# small yard near chester-le-street



## dust100 (1 June 2013)

hi all, 

I am looking for a small friendly yard to keep one horse around 15hh nothing massive ideally require a stable and grazing, decent hacking and maybe a paddock or small areana to ride in would be nice.

Not after a huge posh expensive yard and don't really require livery. I am new to the area so any help locating one would be appreciated! 

Cheers


----------



## glenrox (4 June 2013)

Hi , you could try Tribley farm at pelton fell..Lovely friendly yard and amazing hacking or Pelton House Farm..Thats really nice too


----------



## malakai (4 June 2013)

Pelton house farm, tribley,  crossing gates, robert ryles, theres one behind batleys as well.
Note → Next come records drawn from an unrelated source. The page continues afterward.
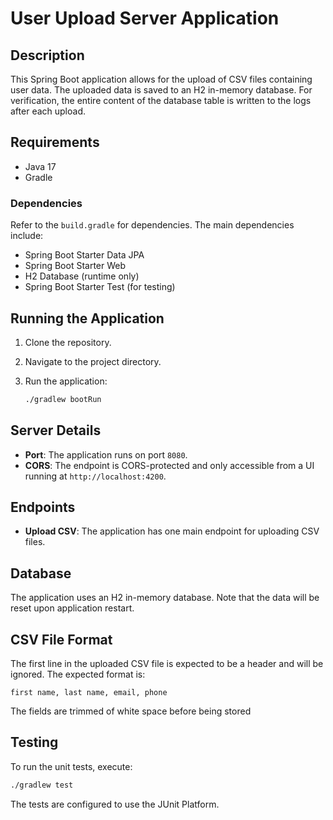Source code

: # User Upload Server Application

## Description

This Spring Boot application allows for the upload of CSV files containing user data. The uploaded data is saved to an H2 in-memory database. For verification, the entire content of the database table is written to the logs after each upload.

## Requirements

- Java 17
- Gradle

### Dependencies

Refer to the `build.gradle` for dependencies. The main dependencies include:

- Spring Boot Starter Data JPA
- Spring Boot Starter Web
- H2 Database (runtime only)
- Spring Boot Starter Test (for testing)

## Running the Application

1. Clone the repository.
2. Navigate to the project directory.
3. Run the application:

    ```bash
    ./gradlew bootRun
    ```

## Server Details

- **Port**: The application runs on port `8080`.
- **CORS**: The endpoint is CORS-protected and only accessible from a UI running at `http://localhost:4200`.

## Endpoints

- **Upload CSV**: The application has one main endpoint for uploading CSV files.

## Database

The application uses an H2 in-memory database. Note that the data will be reset upon application restart.

## CSV File Format

The first line in the uploaded CSV file is expected to be a header and will be ignored. The expected format is:

```
first name, last name, email, phone
```

The fields are trimmed of white space before being stored

## Testing

To run the unit tests, execute:

```bash
./gradlew test
```

The tests are configured to use the JUnit Platform.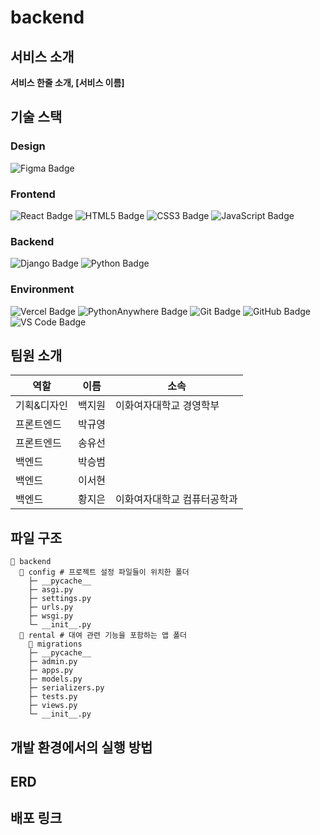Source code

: # backend

## 서비스 소개
**서비스 한줄 소개, [서비스 이름]**



## 기술 스택

### Design
<img src='https://img.shields.io/badge/figma-%23F24E1E.svg?style=for-the-badge&logo=figma&logoColor=white' alt='Figma Badge' />

### Frontend
<img src='https://img.shields.io/badge/react-%2320232a.svg?style=for-the-badge&logo=react&logoColor=%2361DAFB' alt='React Badge' /> <img src='https://img.shields.io/badge/html5-%23E34F26.svg?style=for-the-badge&logo=html5&logoColor=white' alt='HTML5 Badge' /> <img src='https://img.shields.io/badge/css3-%231572B6.svg?style=for-the-badge&logo=css3&logoColor=white' alt='CSS3 Badge' /> <img src='https://img.shields.io/badge/javascript-%23323330.svg?style=for-the-badge&logo=javascript&logoColor=%23F7DF1E' alt='JavaScript Badge' />

### Backend
<img src='https://img.shields.io/badge/django-%23092E20.svg?style=for-the-badge&logo=django&logoColor=white' alt='Django Badge' /> <img src='https://img.shields.io/badge/python-3670A0?style=for-the-badge&logo=python&logoColor=ffdd54' alt='Python Badge' />

### Environment
<img src='https://img.shields.io/badge/vercel-%23000000.svg?style=for-the-badge&logo=vercel&logoColor=white' alt='Vercel Badge' /> <img src='https://img.shields.io/badge/pythonanywhere-%232F9FD7.svg?style=for-the-badge&logo=pythonanywhere&logoColor=151515' alt='PythonAnywhere Badge' />  <img src='https://img.shields.io/badge/git-%23F05033.svg?style=for-the-badge&logo=git&logoColor=white' alt='Git Badge' /> <img src='https://img.shields.io/badge/github-%23121011.svg?style=for-the-badge&logo=github&logoColor=white' alt='GitHub Badge' /> <img src='https://img.shields.io/badge/Visual%20Studio%20Code-0078d7.svg?style=for-the-badge&logo=visual-studio-code&logoColor=white' alt='VS Code Badge' /> 



## 팀원 소개

|역할|이름|소속|
|------|---|---|
|기획&디자인|백지원|이화여자대학교 경영학부|
|프론트엔드|박규영| |
|프론트엔드|송유선| |
|백엔드|박승범| |
|백엔드|이서현| |
|백엔드|황지은|이화여자대학교 컴퓨터공학과|

## 파일 구조

```plaintext
📂 backend
  📂 config # 프로젝트 설정 파일들이 위치한 폴더
    ├─ __pycache__
    ├─ asgi.py
    ├─ settings.py
    ├─ urls.py
    ├─ wsgi.py
    └─ __init__.py
  📂 rental # 대여 관련 기능을 포함하는 앱 폴더
    📂 migrations
    ├─ __pycache__
    ├─ admin.py
    ├─ apps.py
    ├─ models.py
    ├─ serializers.py
    ├─ tests.py
    ├─ views.py
    └─ __init__.py
```

## 개발 환경에서의 실행 방법
## ERD
## 배포 링크 
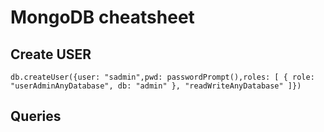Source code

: # MongoDB cheatsheet

## Create USER
```mongo
db.createUser({user: "sadmin",pwd: passwordPrompt(),roles: [ { role: "userAdminAnyDatabase", db: "admin" }, "readWriteAnyDatabase" ]})
```
## Queries
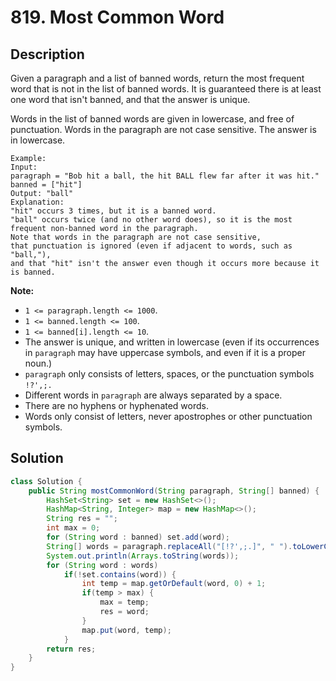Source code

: # 819. Most Common Word

## Description

Given a paragraph and a list of banned words, return the most frequent word that is not in the list of banned words.  It is guaranteed there is at least one word that isn't banned, and that the answer is unique.

Words in the list of banned words are given in lowercase, and free of punctuation.  Words in the paragraph are not case sensitive.  The answer is in lowercase.

```
Example:
Input: 
paragraph = "Bob hit a ball, the hit BALL flew far after it was hit."
banned = ["hit"]
Output: "ball"
Explanation: 
"hit" occurs 3 times, but it is a banned word.
"ball" occurs twice (and no other word does), so it is the most frequent non-banned word in the paragraph. 
Note that words in the paragraph are not case sensitive,
that punctuation is ignored (even if adjacent to words, such as "ball,"), 
and that "hit" isn't the answer even though it occurs more because it is banned.
```

 

**Note:**

- `1 <= paragraph.length <= 1000`.
- `1 <= banned.length <= 100`.
- `1 <= banned[i].length <= 10`.
- The answer is unique, and written in lowercase (even if its occurrences in `paragraph` may have uppercase symbols, and even if it is a proper noun.)
- `paragraph` only consists of letters, spaces, or the punctuation symbols `!?',;.`
- Different words in `paragraph` are always separated by a space.
- There are no hyphens or hyphenated words.
- Words only consist of letters, never apostrophes or other punctuation symbols.

 

## Solution 

```java
class Solution {
    public String mostCommonWord(String paragraph, String[] banned) {
        HashSet<String> set = new HashSet<>();
        HashMap<String, Integer> map = new HashMap<>();
        String res = "";
        int max = 0;
        for (String word : banned) set.add(word);
        String[] words = paragraph.replaceAll("[!?',;.]", " ").toLowerCase().split("\\s+");
        System.out.println(Arrays.toString(words));
        for (String word : words)
            if(!set.contains(word)) {
                int temp = map.getOrDefault(word, 0) + 1;
                if(temp > max) {
                    max = temp;
                    res = word;
                }
                map.put(word, temp);
            }
        return res;
    }
}
```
You'll probably get a better response on facebook!


----------



## Lgd (5 June 2013)

If you go a bit the other way towards Houghton-Le-Spring there are loads of small yards.
Leamside only do full livery but there is Weightman's at Warden Law, Morton Grange just out of Fencehouses/Woodstone Village, East Farm at Burdon, there is a nice yard just on the Stonygate road just off the A690 although not sure if they have any places. Greenshields at Herrington Hill almost on the A690 at Newbottle.

Union hall at Brass side is on the C-Le-St side, loads of small yards on the Plawsworth estate. Red Rose at C-Le-St


----------